Top of MATERIAL FOR THIS EXERCISE

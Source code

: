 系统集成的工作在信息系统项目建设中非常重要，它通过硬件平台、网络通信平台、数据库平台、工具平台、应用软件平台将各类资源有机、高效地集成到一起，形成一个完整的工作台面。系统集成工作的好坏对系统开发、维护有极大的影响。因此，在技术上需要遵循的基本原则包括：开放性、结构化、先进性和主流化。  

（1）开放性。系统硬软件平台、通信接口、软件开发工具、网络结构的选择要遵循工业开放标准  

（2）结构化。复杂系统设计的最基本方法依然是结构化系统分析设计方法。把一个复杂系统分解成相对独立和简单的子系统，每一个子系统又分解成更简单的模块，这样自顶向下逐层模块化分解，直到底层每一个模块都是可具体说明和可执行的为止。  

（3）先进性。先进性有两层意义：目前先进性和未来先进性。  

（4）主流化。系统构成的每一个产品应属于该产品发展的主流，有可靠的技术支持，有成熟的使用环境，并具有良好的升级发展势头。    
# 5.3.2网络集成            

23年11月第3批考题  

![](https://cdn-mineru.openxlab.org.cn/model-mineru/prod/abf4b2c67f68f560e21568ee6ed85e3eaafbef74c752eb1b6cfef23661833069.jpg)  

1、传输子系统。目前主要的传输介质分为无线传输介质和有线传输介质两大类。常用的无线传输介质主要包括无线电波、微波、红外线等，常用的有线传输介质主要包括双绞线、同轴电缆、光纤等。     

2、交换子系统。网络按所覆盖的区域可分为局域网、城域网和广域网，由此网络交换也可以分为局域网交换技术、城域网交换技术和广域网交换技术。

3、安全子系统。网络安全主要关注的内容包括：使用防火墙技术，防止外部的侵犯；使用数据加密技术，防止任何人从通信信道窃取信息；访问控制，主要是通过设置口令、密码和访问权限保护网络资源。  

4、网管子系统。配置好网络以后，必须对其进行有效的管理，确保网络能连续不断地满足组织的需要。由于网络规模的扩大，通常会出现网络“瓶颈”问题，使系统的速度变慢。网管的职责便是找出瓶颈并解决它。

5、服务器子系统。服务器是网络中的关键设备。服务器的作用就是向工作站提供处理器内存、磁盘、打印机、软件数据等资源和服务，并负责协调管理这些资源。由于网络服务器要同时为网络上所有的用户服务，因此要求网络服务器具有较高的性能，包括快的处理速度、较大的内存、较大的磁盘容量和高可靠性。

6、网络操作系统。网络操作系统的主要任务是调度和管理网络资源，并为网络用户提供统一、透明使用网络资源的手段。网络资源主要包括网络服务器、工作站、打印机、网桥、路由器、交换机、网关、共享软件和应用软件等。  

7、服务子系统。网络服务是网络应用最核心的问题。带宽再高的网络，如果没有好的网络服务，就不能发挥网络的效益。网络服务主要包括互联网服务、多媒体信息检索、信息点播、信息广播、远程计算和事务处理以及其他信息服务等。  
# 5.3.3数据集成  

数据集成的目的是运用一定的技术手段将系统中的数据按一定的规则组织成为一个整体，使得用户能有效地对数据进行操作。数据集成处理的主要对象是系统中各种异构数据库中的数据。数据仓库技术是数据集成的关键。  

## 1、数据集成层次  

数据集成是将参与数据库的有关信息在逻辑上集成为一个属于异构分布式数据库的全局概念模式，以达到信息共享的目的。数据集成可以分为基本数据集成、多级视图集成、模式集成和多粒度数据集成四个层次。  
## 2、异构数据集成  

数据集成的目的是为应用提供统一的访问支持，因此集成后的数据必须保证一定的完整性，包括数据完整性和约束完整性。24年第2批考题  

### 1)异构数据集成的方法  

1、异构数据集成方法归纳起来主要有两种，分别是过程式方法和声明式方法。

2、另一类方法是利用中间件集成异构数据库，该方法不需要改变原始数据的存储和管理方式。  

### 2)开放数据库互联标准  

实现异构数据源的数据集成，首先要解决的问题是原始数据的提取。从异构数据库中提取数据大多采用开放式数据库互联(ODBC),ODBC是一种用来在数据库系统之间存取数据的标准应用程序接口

Bottom of MATERIAL FOR THIS EXERCISE

**YOUR OBJECTIVE**
Write out exactly the lines that begin at the one containing "23年11月第3批考题" and continue through the last line of the data, and only those.

**YOUR SOLUTION**
23年11月第3批考题  

![](https://cdn-mineru.openxlab.org.cn/model-mineru/prod/abf4b2c67f68f560e21568ee6ed85e3eaafbef74c752eb1b6cfef23661833069.jpg)  

1、传输子系统。目前主要的传输介质分为无线传输介质和有线传输介质两大类。常用的无线传输介质主要包括无线电波、微波、红外线等，常用的有线传输介质主要包括双绞线、同轴电缆、光纤等。     

2、交换子系统。网络按所覆盖的区域可分为局域网、城域网和广域网，由此网络交换也可以分为局域网交换技术、城域网交换技术和广域网交换技术。

3、安全子系统。网络安全主要关注的内容包括：使用防火墙技术，防止外部的侵犯；使用数据加密技术，防止任何人从通信信道窃取信息；访问控制，主要是通过设置口令、密码和访问权限保护网络资源。  

4、网管子系统。配置好网络以后，必须对其进行有效的管理，确保网络能连续不断地满足组织的需要。由于网络规模的扩大，通常会出现网络“瓶颈”问题，使系统的速度变慢。网管的职责便是找出瓶颈并解决它。

5、服务器子系统。服务器是网络中的关键设备。服务器的作用就是向工作站提供处理器内存、磁盘、打印机、软件数据等资源和服务，并负责协调管理这些资源。由于网络服务器要同时为网络上所有的用户服务，因此要求网络服务器具有较高的性能，包括快的处理速度、较大的内存、较大的磁盘容量和高可靠性。

6、网络操作系统。网络操作系统的主要任务是调度和管理网络资源，并为网络用户提供统一、透明使用网络资源的手段。网络资源主要包括网络服务器、工作站、打印机、网桥、路由器、交换机、网关、共享软件和应用软件等。  

7、服务子系统。网络服务是网络应用最核心的问题。带宽再高的网络，如果没有好的网络服务，就不能发挥网络的效益。网络服务主要包括互联网服务、多媒体信息检索、信息点播、信息广播、远程计算和事务处理以及其他信息服务等。  
# 5.3.3数据集成  

数据集成的目的是运用一定的技术手段将系统中的数据按一定的规则组织成为一个整体，使得用户能有效地对数据进行操作。数据集成处理的主要对象是系统中各种异构数据库中的数据。数据仓库技术是数据集成的关键。  

## 1、数据集成层次  

数据集成是将参与数据库的有关信息在逻辑上集成为一个属于异构分布式数据库的全局概念模式，以达到信息共享的目的。数据集成可以分为基本数据集成、多级视图集成、模式集成和多粒度数据集成四个层次。  
## 2、异构数据集成  

数据集成的目的是为应用提供统一的访问支持，因此集成后的数据必须保证一定的完整性，包括数据完整性和约束完整性。24年第2批考题  

### 1)异构数据集成的方法  

1、异构数据集成方法归纳起来主要有两种，分别是过程式方法和声明式方法。

2、另一类方法是利用中间件集成异构数据库，该方法不需要改变原始数据的存储和管理方式。  

### 2)开放数据库互联标准  

实现异构数据源的数据集成，首先要解决的问题是原始数据的提取。从异构数据库中提取数据大多采用开放式数据库互联(ODBC),ODBC是一种用来在数据库系统之间存取数据的标准应用程序接口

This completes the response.